1° Un drôle de projet

En décembre 2016, je m’étais lancé dans la course SaintéLyon… tout cela c’était fini dans un temps et une souffrance très raisonnable.

Ayant surement un côté un tantinet maso, je ressentais depuis quelques temps l’envie de m’embarquer dans une autre aventure du même genre. Mais plus dur pour voir ce que j’avais vraiment au fond de moi. Un peu un « vie ma vie de 50 nuances de Grey en mode Runner 2.0».

Alors faire l’Ultra Marin semblait un bon compromis pour se faire bien mal sans avoir à sortir le fouet et autres articles en vente dans le quartier du Moulin Rouge.

Je me suis donc préparé raisonnablement, pendant 3 mois tout en enrichissant mon ostéo qui m’a déniché une petite hernie discale en mars. La famille a vécu au rythme de mes blessures successives (un mauvais replay de la SaintéLyon).

Vendredi, c’est donc le grand jour.

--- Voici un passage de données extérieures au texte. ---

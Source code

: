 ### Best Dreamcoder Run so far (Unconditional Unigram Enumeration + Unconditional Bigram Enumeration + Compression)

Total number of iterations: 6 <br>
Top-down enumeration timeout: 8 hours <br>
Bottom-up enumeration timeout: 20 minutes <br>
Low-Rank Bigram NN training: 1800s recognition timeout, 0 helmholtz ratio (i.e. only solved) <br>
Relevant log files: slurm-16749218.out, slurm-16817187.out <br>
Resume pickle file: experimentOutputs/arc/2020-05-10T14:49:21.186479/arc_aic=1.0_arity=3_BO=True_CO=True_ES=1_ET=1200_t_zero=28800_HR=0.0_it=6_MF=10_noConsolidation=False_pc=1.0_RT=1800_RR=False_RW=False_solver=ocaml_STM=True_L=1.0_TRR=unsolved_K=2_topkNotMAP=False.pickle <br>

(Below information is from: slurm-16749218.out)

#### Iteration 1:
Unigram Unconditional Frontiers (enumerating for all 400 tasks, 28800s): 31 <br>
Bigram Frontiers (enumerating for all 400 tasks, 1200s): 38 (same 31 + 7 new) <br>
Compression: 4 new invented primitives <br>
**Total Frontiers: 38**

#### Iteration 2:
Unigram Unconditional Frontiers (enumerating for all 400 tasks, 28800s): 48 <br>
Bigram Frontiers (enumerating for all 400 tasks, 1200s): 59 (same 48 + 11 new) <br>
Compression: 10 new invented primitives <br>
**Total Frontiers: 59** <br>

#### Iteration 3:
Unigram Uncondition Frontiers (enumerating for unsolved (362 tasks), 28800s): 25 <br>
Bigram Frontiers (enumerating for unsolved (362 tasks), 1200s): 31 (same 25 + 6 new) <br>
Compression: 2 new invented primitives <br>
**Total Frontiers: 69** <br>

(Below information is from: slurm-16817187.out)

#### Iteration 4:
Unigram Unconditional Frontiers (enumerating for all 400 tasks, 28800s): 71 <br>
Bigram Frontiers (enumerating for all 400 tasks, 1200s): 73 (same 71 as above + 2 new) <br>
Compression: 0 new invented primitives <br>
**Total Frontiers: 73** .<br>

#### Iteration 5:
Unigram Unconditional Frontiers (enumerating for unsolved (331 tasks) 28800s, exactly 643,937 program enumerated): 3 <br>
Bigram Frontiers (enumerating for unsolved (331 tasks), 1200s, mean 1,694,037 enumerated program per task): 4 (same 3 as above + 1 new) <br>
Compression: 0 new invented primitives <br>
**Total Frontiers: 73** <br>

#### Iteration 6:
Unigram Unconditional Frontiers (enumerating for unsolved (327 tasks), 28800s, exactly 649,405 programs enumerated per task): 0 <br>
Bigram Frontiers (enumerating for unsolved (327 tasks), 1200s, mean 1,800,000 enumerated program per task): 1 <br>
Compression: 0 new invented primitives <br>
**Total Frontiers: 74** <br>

Départ de Palaiseau le matin avec un ami (JB, le même qui a fait la SaintéLyon avec moi) et Delphine mon épouse qui avait accepté de me suivre tout au long du we comme « accompagnante » au fur et à mesure des ravitos. Et mine de rien, ce  soutien direct a été c’est déterminant.

Le départ de la course était à 18h, il fait déjà 30°. On n’en menait vraiment pas large. Gros stress, inquiétude au moment de se lancer dans une aventure assurément marquante. Delphine n’en menait pas large non plus. Beaucoup d’émotion.

Top départ ….

2) la course

JB me lâche au bout de 6km le méchant. Mes 8km/h sont trop lents pour môsieur. En fait c’était prévu à l’avance.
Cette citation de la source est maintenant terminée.